Task material: Begin

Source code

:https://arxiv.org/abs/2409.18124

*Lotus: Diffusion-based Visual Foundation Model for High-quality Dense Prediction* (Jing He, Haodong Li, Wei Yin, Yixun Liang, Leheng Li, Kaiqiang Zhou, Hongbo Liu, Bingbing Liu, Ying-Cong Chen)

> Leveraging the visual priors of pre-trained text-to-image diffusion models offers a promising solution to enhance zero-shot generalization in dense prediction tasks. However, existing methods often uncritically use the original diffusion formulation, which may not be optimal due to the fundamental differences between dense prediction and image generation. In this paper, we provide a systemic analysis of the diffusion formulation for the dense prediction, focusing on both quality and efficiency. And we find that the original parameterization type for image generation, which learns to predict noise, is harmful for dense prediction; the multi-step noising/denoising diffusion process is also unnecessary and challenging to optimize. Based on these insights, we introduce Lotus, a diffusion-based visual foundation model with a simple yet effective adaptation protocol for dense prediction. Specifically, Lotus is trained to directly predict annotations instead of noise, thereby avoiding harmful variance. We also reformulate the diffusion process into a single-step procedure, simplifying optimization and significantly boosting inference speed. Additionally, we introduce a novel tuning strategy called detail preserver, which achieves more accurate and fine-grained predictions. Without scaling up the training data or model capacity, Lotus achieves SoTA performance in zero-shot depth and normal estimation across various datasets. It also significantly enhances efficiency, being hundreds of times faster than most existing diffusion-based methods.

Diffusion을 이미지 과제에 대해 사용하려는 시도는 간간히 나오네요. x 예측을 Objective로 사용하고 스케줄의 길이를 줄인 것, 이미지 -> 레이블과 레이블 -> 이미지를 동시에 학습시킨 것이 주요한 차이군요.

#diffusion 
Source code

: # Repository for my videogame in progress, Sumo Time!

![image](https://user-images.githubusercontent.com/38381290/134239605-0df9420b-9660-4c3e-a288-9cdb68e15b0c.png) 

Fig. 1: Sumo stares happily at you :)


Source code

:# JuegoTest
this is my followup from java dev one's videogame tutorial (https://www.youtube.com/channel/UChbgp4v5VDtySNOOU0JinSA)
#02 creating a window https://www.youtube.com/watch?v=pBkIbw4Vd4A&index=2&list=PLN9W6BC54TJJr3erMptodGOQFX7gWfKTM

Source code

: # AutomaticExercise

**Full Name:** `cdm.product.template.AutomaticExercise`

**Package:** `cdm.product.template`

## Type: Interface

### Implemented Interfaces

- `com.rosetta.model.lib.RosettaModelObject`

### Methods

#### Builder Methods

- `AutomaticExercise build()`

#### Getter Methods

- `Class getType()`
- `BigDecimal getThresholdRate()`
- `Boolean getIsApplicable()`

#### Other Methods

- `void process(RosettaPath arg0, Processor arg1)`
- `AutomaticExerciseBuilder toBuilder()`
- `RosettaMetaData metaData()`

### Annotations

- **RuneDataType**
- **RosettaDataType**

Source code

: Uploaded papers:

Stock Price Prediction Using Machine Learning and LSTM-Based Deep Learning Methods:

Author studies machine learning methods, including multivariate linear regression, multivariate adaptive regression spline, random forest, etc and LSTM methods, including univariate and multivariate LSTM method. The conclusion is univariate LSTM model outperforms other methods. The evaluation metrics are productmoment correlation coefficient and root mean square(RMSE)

Task material: End

### Exercise
Set down each entry again, exactly as written.

### Expected answer
Source code

:https://arxiv.org/abs/2409.18124

*Lotus: Diffusion-based Visual Foundation Model for High-quality Dense Prediction* (Jing He, Haodong Li, Wei Yin, Yixun Liang, Leheng Li, Kaiqiang Zhou, Hongbo Liu, Bingbing Liu, Ying-Cong Chen)

> Leveraging the visual priors of pre-trained text-to-image diffusion models offers a promising solution to enhance zero-shot generalization in dense prediction tasks. However, existing methods often uncritically use the original diffusion formulation, which may not be optimal due to the fundamental differences between dense prediction and image generation. In this paper, we provide a systemic analysis of the diffusion formulation for the dense prediction, focusing on both quality and efficiency. And we find that the original parameterization type for image generation, which learns to predict noise, is harmful for dense prediction; the multi-step noising/denoising diffusion process is also unnecessary and challenging to optimize. Based on these insights, we introduce Lotus, a diffusion-based visual foundation model with a simple yet effective adaptation protocol for dense prediction. Specifically, Lotus is trained to directly predict annotations instead of noise, thereby avoiding harmful variance. We also reformulate the diffusion process into a single-step procedure, simplifying optimization and significantly boosting inference speed. Additionally, we introduce a novel tuning strategy called detail preserver, which achieves more accurate and fine-grained predictions. Without scaling up the training data or model capacity, Lotus achieves SoTA performance in zero-shot depth and normal estimation across various datasets. It also significantly enhances efficiency, being hundreds of times faster than most existing diffusion-based methods.

Diffusion을 이미지 과제에 대해 사용하려는 시도는 간간히 나오네요. x 예측을 Objective로 사용하고 스케줄의 길이를 줄인 것, 이미지 -> 레이블과 레이블 -> 이미지를 동시에 학습시킨 것이 주요한 차이군요.

#diffusion 
Source code

: # Repository for my videogame in progress, Sumo Time!

![image](https://user-images.githubusercontent.com/38381290/134239605-0df9420b-9660-4c3e-a288-9cdb68e15b0c.png) 

Fig. 1: Sumo stares happily at you :)


Source code

:# JuegoTest
this is my followup from java dev one's videogame tutorial (https://www.youtube.com/channel/UChbgp4v5VDtySNOOU0JinSA)
#02 creating a window https://www.youtube.com/watch?v=pBkIbw4Vd4A&index=2&list=PLN9W6BC54TJJr3erMptodGOQFX7gWfKTM

Source code

: # AutomaticExercise

**Full Name:** `cdm.product.template.AutomaticExercise`

**Package:** `cdm.product.template`

## Type: Interface

### Implemented Interfaces

- `com.rosetta.model.lib.RosettaModelObject`

### Methods

#### Builder Methods

- `AutomaticExercise build()`

#### Getter Methods

- `Class getType()`
- `BigDecimal getThresholdRate()`
- `Boolean getIsApplicable()`

#### Other Methods

- `void process(RosettaPath arg0, Processor arg1)`
- `AutomaticExerciseBuilder toBuilder()`
- `RosettaMetaData metaData()`

### Annotations

- **RuneDataType**
- **RosettaDataType**

Source code

: Uploaded papers:

Stock Price Prediction Using Machine Learning and LSTM-Based Deep Learning Methods:

Author studies machine learning methods, including multivariate linear regression, multivariate adaptive regression spline, random forest, etc and LSTM methods, including univariate and multivariate LSTM method. The conclusion is univariate LSTM model outperforms other methods. The evaluation metrics are productmoment correlation coefficient and root mean square(RMSE)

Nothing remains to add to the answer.